What is needed → Could you retype the records below exactly as they appear, skipping any pictures?

Stored data →
—————
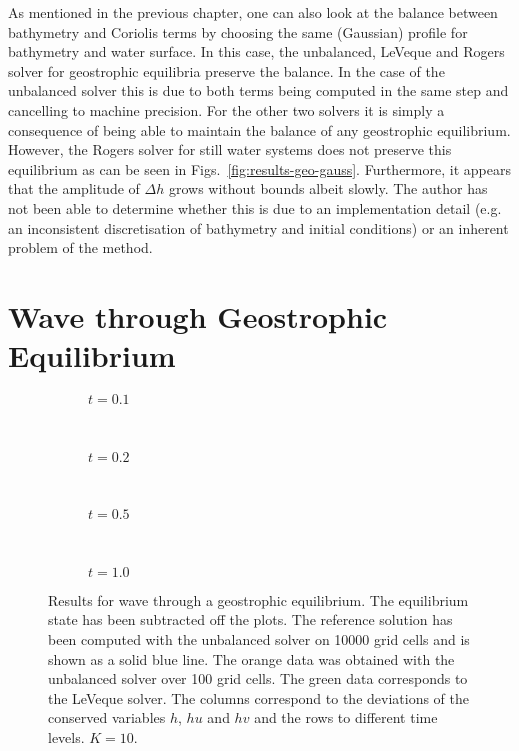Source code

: As mentioned in the previous chapter, one can also look at the balance between bathymetry and Coriolis terms by choosing the same (Gaussian) profile for bathymetry and water surface. In this case, the unbalanced, LeVeque and Rogers solver for geostrophic equilibria preserve the balance. In the case of the unbalanced solver this is due to both terms being computed in the same step and cancelling to machine precision. For the other two solvers it is simply a consequence of being able to maintain the balance of any geostrophic equilibrium. However, the Rogers solver for still water systems does not preserve this equilibrium as can be seen in Figs.~\ref{fig:results-geo-gauss}. Furthermore, it appears that the amplitude of $\Delta h$ grows without bounds albeit slowly. The author has not been able to determine whether this is due to an implementation detail (e.g. an inconsistent discretisation of bathymetry and initial conditions) or an inherent problem of the method.

\section{Wave through Geostrophic Equilibrium}

\begin{figure}
  \centering
  \begin{subfigure}{\textwidth}
    \caption{$t = 0.1$}
    \label{fig:results-geo-wave-1}
  \end{subfigure} \\
  \begin{subfigure}{\textwidth}
    \caption{$t = 0.2$}
    \label{fig:results-geo-wave-2}
  \end{subfigure} \\
  \begin{subfigure}{\textwidth}
    \caption{$t = 0.5$}
    \label{fig:results-geo-wave-5}
  \end{subfigure} \\
  \begin{subfigure}{\textwidth}
    \caption{$t = 1.0$}
    \label{fig:results-geo-wave-10}
  \end{subfigure}
  \caption{Results for wave through a geostrophic equilibrium. The equilibrium state has been subtracted off the plots. The reference solution has been computed with the unbalanced solver on 10000 grid cells and is shown as a solid blue line. The orange data was obtained with the unbalanced solver over 100 grid cells. The green data corresponds to the LeVeque solver. The columns correspond to the deviations of the conserved variables $h$, $hu$ and $hv$ and the rows to different time levels. $K = 10$.}
  \label{fig:results-geo-wave}
\end{figure}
—————
Written response →
Source code

: As mentioned in the previous chapter, one can also look at the balance between bathymetry and Coriolis terms by choosing the same (Gaussian) profile for bathymetry and water surface. In this case, the unbalanced, LeVeque and Rogers solver for geostrophic equilibria preserve the balance. In the case of the unbalanced solver this is due to both terms being computed in the same step and cancelling to machine precision. For the other two solvers it is simply a consequence of being able to maintain the balance of any geostrophic equilibrium. However, the Rogers solver for still water systems does not preserve this equilibrium as can be seen in Figs.~\ref{fig:results-geo-gauss}. Furthermore, it appears that the amplitude of $\Delta h$ grows without bounds albeit slowly. The author has not been able to determine whether this is due to an implementation detail (e.g. an inconsistent discretisation of bathymetry and initial conditions) or an inherent problem of the method.

\section{Wave through Geostrophic Equilibrium}

\begin{figure}
  \centering
  \begin{subfigure}{\textwidth}
    \caption{$t = 0.1$}
    \label{fig:results-geo-wave-1}
  \end{subfigure} \\
  \begin{subfigure}{\textwidth}
    \caption{$t = 0.2$}
    \label{fig:results-geo-wave-2}
  \end{subfigure} \\
  \begin{subfigure}{\textwidth}
    \caption{$t = 0.5$}
    \label{fig:results-geo-wave-5}
  \end{subfigure} \\
  \begin{subfigure}{\textwidth}
    \caption{$t = 1.0$}
    \label{fig:results-geo-wave-10}
  \end{subfigure}
  \caption{Results for wave through a geostrophic equilibrium. The equilibrium state has been subtracted off the plots. The reference solution has been computed with the unbalanced solver on 10000 grid cells and is shown as a solid blue line. The orange data was obtained with the unbalanced solver over 100 grid cells. The green data corresponds to the LeVeque solver. The columns correspond to the deviations of the conserved variables $h$, $hu$ and $hv$ and the rows to different time levels. $K = 10$.}
  \label{fig:results-geo-wave}
\end{figure}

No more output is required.